#### WHAT THE TASK REQUIRES:
Using the records that appear below, write out exactly the lines from the one with "tembok-temboknya sangat kokoh, dan" through the one with "tidak sedikit. Selain", keeping both end lines.

Start of Block

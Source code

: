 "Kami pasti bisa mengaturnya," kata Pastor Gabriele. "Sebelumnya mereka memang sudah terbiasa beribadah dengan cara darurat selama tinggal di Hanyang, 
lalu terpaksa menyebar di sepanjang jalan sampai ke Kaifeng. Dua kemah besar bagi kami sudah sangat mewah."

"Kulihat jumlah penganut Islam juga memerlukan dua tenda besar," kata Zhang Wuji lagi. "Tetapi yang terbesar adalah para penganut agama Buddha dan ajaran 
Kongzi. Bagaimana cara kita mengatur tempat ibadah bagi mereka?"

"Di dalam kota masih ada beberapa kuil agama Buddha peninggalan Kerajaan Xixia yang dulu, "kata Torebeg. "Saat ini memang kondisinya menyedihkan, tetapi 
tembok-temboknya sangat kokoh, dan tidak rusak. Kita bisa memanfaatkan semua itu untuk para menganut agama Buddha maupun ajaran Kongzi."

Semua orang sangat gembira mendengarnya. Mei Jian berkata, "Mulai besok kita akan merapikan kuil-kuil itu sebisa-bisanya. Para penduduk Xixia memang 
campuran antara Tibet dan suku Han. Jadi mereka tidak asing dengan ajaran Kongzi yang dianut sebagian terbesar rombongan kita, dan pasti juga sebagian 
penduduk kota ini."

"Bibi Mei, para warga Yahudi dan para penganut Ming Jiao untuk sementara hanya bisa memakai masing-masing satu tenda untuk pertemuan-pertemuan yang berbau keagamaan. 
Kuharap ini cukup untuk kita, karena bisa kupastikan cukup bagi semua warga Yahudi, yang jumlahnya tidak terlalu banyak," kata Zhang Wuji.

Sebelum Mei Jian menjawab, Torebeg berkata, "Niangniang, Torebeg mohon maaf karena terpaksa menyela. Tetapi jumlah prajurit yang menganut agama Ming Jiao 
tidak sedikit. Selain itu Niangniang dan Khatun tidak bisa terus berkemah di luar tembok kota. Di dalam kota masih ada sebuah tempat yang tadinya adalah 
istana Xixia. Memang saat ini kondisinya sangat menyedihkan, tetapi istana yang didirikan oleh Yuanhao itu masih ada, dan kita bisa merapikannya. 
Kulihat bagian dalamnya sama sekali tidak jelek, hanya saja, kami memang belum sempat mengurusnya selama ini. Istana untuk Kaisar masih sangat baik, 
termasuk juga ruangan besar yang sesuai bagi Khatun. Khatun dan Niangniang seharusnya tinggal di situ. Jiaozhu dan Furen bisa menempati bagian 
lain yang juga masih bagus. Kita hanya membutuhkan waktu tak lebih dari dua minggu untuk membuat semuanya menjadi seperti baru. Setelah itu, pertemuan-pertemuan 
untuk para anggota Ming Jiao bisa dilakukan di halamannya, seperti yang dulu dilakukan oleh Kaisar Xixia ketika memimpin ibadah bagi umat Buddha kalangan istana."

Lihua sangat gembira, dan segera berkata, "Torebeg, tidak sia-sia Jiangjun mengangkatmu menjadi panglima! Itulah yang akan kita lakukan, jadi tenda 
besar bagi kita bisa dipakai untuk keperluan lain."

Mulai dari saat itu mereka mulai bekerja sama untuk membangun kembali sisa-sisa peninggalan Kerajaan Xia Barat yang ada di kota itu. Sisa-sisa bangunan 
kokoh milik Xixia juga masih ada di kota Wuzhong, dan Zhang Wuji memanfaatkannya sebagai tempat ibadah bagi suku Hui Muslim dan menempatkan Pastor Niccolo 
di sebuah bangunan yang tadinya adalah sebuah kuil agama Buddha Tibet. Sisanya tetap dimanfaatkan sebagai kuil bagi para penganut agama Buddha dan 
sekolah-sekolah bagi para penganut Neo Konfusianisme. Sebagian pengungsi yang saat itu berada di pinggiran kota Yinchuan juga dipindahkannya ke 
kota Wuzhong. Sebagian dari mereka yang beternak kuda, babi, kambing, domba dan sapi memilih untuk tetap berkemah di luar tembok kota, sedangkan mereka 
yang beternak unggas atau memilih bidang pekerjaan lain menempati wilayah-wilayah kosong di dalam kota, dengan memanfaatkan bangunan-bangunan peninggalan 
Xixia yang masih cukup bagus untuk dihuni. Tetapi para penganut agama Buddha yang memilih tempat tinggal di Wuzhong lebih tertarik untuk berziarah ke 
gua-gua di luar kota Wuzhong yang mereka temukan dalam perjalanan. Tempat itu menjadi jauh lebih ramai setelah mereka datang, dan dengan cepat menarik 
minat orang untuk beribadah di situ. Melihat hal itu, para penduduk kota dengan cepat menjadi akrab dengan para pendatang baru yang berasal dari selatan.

End of Block

#### EXPECTED ANSWER:
tembok-temboknya sangat kokoh, dan tidak rusak. Kita bisa memanfaatkan semua itu untuk para menganut agama Buddha maupun ajaran Kongzi."

Semua orang sangat gembira mendengarnya. Mei Jian berkata, "Mulai besok kita akan merapikan kuil-kuil itu sebisa-bisanya. Para penduduk Xixia memang 
campuran antara Tibet dan suku Han. Jadi mereka tidak asing dengan ajaran Kongzi yang dianut sebagian terbesar rombongan kita, dan pasti juga sebagian 
penduduk kota ini."

"Bibi Mei, para warga Yahudi dan para penganut Ming Jiao untuk sementara hanya bisa memakai masing-masing satu tenda untuk pertemuan-pertemuan yang berbau keagamaan. 
Kuharap ini cukup untuk kita, karena bisa kupastikan cukup bagi semua warga Yahudi, yang jumlahnya tidak terlalu banyak," kata Zhang Wuji.

Sebelum Mei Jian menjawab, Torebeg berkata, "Niangniang, Torebeg mohon maaf karena terpaksa menyela. Tetapi jumlah prajurit yang menganut agama Ming Jiao 
tidak sedikit. Selain itu Niangniang dan Khatun tidak bisa terus berkemah di luar tembok kota. Di dalam kota masih ada sebuah tempat yang tadinya adalah 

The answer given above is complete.